Ayer me acerqué a un estanco. No soy fumador y mi madre tampoco sabe que en ocasiones si fumo, pero mi intención no era comprar tabaco, sino sellos. La sorprendente respuesta de la dependienta me volvió a dar otro revés en mi percepción del mundo actual. “Ya no vendemos”, me contestó. “Debes ir a Correos”. Y fui.
No deberíamos perder el ritual de correo por carta. Además de servir de estímulo para caminar, activa nuestra mente y también nuestra mano rescatando la escritura a bolígrafo perdida en el mundo de la electrónica.
En mis vacaciones de pequeño acudía todas las tardes de verano a esperar al cartero para presenciar el reparto de sus entregas. Impacientes y rodeando los escalones del pequeño dispensario escuchábamos las llamada de nuestros nombres (“Perico de los Palotes”, “Carmen la de Ronda”,…) Aquel ceremonial irradiaba amistad. A veces me acompañaba mi abuelo, que había sido cartero del pueblo antes de su jubilación. Cuando había suerte recogía el sobre y lo abría con nervios buscando el interior. La mayoría de las veces no contenía información destacable, tan sólo mensajes que hablaban del tiempo que hacía en Cuenca o si el remitente había visto a alguien de la familia u otro conocido. Las de mayor contenido solían provenir de mi hermano pasando unos días de Colonias estudiantiles en Cullera.
Volviendo al acto del carteo tendremos que analizar los elementos que lo componen. La carta. No todos esos papeles escritos a mano contienen el mismo mensaje, ni la letra es igual, ni la gramática se parece. Todos guardan una parte de quien lo firma, con o sin olor añadido. Cartas entre amigos, de amor, de despedida, de felicitación. Todavía guardo algunas entre mis amigos, o de mi chica. Releerlas es una delicia. Distan muy lejos de los guasap y los tuiters que nos inundan.

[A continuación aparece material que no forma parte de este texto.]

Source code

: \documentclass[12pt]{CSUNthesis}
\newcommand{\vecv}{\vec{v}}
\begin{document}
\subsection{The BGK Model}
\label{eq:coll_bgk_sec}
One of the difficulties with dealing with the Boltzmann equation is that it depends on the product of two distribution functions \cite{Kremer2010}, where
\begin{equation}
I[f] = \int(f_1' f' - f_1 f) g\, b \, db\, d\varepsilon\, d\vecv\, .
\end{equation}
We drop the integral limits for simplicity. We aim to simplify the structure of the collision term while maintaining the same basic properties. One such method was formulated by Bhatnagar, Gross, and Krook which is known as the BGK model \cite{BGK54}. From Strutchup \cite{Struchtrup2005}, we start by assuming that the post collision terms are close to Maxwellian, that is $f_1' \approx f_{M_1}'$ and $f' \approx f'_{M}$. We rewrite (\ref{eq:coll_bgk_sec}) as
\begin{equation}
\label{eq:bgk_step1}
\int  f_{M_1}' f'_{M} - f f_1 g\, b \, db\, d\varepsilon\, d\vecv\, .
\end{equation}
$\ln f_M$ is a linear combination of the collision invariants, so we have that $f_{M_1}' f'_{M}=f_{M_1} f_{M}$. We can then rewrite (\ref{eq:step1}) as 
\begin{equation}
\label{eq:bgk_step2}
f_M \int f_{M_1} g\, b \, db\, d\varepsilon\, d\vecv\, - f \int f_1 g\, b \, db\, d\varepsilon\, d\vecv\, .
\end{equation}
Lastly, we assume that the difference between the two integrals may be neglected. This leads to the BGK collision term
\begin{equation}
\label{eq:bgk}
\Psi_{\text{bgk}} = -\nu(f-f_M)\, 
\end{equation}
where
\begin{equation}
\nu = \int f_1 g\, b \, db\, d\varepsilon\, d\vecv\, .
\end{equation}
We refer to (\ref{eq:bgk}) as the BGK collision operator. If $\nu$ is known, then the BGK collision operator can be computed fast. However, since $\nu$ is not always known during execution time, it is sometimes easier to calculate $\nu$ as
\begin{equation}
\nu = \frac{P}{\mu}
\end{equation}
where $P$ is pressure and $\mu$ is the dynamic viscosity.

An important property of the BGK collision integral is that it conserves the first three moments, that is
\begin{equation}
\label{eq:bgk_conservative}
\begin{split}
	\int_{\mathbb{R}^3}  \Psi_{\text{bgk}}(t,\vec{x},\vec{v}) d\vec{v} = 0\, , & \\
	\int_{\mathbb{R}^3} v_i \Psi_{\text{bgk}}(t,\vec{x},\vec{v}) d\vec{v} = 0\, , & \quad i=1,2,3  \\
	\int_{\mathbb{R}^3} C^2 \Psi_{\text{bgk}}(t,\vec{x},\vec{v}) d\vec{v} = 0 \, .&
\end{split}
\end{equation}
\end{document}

El sobre. De distintos tamaños y colores. A veces identificaba claramente su origen. ¿Quién no se acuerda de aquellas bandas azules y rojas que cruzaban la esquina superior y delataba la escritura anglosajona de algún intercambio estudiantil? Y por la parte trasera el remitente. Visto u oculto. En este segundo caso la incertidumbre te animaba a rasgar el sobre con más ímpetu todavía.
El sello. Imprescindible. Sin su colaboración el mensaje no llegaría a nuestro destino. Tan variados y distintos que hasta se coleccionaban. Un cuño de tinta sobre él destrozaba su valor, que fue variando a lo largo de los años al mismo tiempo que el precio del pan o de la botella de butano. ¿Alguien sabría contestarme cuánto vale enviar en el año 2019 una carta a otra provincia? Intuyo que el poeta rubio con nombre de actor de telenovela alzaría la mano para contestar algo así: “etas etas, lo que antes eran 100 pesetas”.
El buzón. Pieza de un mobiliario urbano en desuso y olvidado. Cuesta encontrar uno cerca, al igual que una cabina telefónica. Aparecen repentinos, tan amarillos que hasta un grupo de jóvenes conquenses lo eligieron en su día como nombre y símbolo de su pandilla. Fue en 1762 cuando una disposición oficial decidió que se habilitara un “agujero o reja, en todas las Hijuelas o Veredas, por donde se echen las cartas, sin que se puedan recibir en mano” para evitar tentaciones. Hasta los actuales amarillos, sus formas y ubicaciones son de lo más variadas y en ocasiones pintorescas. Los hay abiertos en la pared, de chapa azul, de piedra, de forja. Pero por encima de todos destaca el símbolo de Correos de España. Una impresionante cabeza de león incrustada en la pared que te mira y permanece con la boca abierta a que deposites tu envío.
Y por último, el cartero. Auténtico conocedor del barrio y sus vecinos, de sus problemas e inquietudes, hombro donde consolarse, mejilla a la que felicitar o espalda a la que abrazar. Privilegiado espectador de momentos compartidos. Aunque supongo que, en sus repartos, las cartas han dado paso a los paquetes de mensajerías con tamaños y contenidos variopintos.